Provided information ->
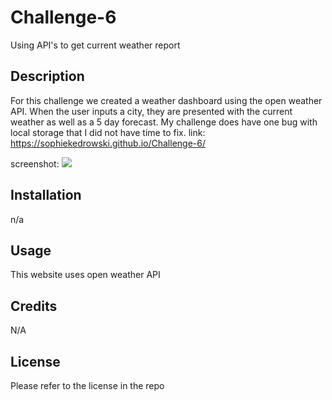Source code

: # Challenge-6
Using API's to get current weather report


## Description
For this challenge we created a weather dashboard using the open weather API. When the user inputs a city, they are presented with the current weather as well as a 5 day forecast. My challenge does have one bug with local storage that I did not have time to fix.
link:
https://sophiekedrowski.github.io/Challenge-6/

screenshot:
<img src="images/images/Screen Shot 2022-10-11 at 6.32.23 PM.png">


## Installation
n/a

## Usage
This website uses open weather API

## Credits
N/A

## License
Please refer to the license in the repo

Problem requirements ->
Apart from its pictures, the material above should be repeated exactly.

Finished task ->
Source code

: # Challenge-6
Using API's to get current weather report


## Description
For this challenge we created a weather dashboard using the open weather API. When the user inputs a city, they are presented with the current weather as well as a 5 day forecast. My challenge does have one bug with local storage that I did not have time to fix.
link:
https://sophiekedrowski.github.io/Challenge-6/

screenshot:
<img src="images/images/Screen Shot 2022-10-11 at 6.32.23 PM.png">


## Installation
n/a

## Usage
This website uses open weather API

## Credits
N/A

## License
Please refer to the license in the repo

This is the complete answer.